The Sindh High Court (SHC) recently heard a petition challenging the purchase of land and building of a Bio-Gas plant for the Red Line Bus Rapid Transit (BRT) project in Cattle Colony. The Karachi Metropolitan Corporation (KMC), Sindh Environmental Protection Agency (SEPA), and other parties received notices from the SHC in this regard as well.
The petitioners asserted that the government’s decision to purchase 32 acres of property in Cattle Colony for a Bio-Gas plant was injurious to the health of the community’s people. Cattle Colony is a major meat and milk supplier to the city, and the selected site for the Bio-Gas plant had been designated for slaughterhouses and milk farming facilities.
Furthermore, because it would be located in a highly populated region, the planned Bio-Gas facility will expose a huge number of people to dangerous contaminants. Furthermore, the practicality of a Bio-Gas plant for powering the transportation project had not been proven, and there are no present operational examples of biomethane-fueled mass transit systems.
The government neglected to analyze the project’s financial viability, as well as other possible alternatives to Bio-Gas.

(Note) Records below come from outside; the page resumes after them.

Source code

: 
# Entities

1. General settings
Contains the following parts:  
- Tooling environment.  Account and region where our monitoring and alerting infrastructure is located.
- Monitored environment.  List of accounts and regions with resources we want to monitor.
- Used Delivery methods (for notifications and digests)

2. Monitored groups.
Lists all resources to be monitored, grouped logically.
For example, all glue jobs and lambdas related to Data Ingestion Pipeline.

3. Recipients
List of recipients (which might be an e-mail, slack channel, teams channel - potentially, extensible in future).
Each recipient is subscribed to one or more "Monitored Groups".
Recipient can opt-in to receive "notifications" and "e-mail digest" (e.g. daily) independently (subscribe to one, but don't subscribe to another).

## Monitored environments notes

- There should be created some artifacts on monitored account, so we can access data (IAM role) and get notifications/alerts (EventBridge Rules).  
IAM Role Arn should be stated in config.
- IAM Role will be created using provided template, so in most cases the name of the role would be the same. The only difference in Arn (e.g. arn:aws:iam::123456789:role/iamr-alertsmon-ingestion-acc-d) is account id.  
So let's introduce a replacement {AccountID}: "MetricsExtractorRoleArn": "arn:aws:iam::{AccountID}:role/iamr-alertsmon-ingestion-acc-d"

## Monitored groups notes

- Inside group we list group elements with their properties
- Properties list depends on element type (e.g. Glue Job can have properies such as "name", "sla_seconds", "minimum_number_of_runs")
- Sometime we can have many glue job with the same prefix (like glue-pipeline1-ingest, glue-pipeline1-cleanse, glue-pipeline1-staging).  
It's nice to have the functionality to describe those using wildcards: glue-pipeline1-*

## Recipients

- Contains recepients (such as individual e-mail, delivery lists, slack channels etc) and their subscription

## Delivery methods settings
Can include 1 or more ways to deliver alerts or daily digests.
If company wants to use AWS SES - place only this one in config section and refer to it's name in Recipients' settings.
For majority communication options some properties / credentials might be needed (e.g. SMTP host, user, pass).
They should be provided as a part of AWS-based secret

Given the health effects for Cattle Colony inhabitants, the petitioners requested the SHC to rule the allotment of property in the Cattle Colony for the purpose of a Bio-Gas plant unconstitutional.
The petitioners’ attorney requested an expedited hearing on the case, pointing out that the Bio-Gas facility was being built in the region without the authority of SEPA. Following the preliminary hearing, the high court sent letters to SEPA and other relevant parties and requested comments by 17 May.